• Assigned task:
Count the lines below that hold the string "existing". Give only that number.

··· Task material ···

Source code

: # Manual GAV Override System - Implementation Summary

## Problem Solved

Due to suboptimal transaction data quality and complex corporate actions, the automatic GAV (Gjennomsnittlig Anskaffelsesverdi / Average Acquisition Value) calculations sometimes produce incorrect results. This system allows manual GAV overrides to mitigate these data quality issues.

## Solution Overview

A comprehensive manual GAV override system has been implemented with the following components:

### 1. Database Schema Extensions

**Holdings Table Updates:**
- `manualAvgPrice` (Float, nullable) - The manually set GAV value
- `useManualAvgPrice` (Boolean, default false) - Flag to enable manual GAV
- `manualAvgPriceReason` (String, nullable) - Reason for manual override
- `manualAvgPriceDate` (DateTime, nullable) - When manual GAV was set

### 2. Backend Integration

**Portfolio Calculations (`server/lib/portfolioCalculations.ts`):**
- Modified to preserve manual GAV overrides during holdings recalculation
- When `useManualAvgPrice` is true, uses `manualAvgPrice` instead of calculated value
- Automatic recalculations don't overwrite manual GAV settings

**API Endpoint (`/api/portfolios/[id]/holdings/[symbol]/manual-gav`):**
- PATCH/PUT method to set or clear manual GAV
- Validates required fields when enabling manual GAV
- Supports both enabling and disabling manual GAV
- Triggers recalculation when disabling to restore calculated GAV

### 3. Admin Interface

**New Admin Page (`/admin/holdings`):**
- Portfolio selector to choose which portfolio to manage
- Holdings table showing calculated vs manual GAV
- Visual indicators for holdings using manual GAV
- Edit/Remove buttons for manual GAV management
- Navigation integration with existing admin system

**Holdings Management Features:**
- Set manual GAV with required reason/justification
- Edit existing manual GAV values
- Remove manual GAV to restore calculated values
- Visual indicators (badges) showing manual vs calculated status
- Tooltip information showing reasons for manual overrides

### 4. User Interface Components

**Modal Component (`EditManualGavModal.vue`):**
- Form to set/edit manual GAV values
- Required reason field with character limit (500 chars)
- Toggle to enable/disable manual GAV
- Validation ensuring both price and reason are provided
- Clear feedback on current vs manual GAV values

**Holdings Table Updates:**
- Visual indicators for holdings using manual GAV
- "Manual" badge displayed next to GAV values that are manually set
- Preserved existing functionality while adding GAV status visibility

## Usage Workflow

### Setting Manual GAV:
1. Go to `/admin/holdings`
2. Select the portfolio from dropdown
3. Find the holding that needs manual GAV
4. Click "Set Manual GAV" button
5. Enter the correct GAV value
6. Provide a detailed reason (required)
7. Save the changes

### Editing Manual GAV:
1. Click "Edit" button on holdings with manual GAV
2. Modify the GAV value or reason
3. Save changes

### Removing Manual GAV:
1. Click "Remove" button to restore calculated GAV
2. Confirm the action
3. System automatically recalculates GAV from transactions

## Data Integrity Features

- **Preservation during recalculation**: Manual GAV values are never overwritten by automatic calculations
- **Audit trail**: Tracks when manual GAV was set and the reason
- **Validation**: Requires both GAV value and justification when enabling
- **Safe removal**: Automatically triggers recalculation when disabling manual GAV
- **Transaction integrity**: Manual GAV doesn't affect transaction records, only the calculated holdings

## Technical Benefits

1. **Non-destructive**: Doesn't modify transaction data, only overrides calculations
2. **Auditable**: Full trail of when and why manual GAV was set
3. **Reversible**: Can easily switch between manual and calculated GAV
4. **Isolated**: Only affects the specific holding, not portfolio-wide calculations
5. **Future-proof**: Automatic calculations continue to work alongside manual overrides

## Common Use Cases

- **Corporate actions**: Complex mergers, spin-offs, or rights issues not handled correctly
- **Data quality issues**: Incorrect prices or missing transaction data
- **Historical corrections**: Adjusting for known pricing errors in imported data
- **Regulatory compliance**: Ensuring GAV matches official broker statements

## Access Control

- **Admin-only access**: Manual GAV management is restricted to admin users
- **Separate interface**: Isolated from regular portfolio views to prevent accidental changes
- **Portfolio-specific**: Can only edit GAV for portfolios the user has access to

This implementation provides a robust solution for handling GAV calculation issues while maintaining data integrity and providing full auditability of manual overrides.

···

• Solved problem:
3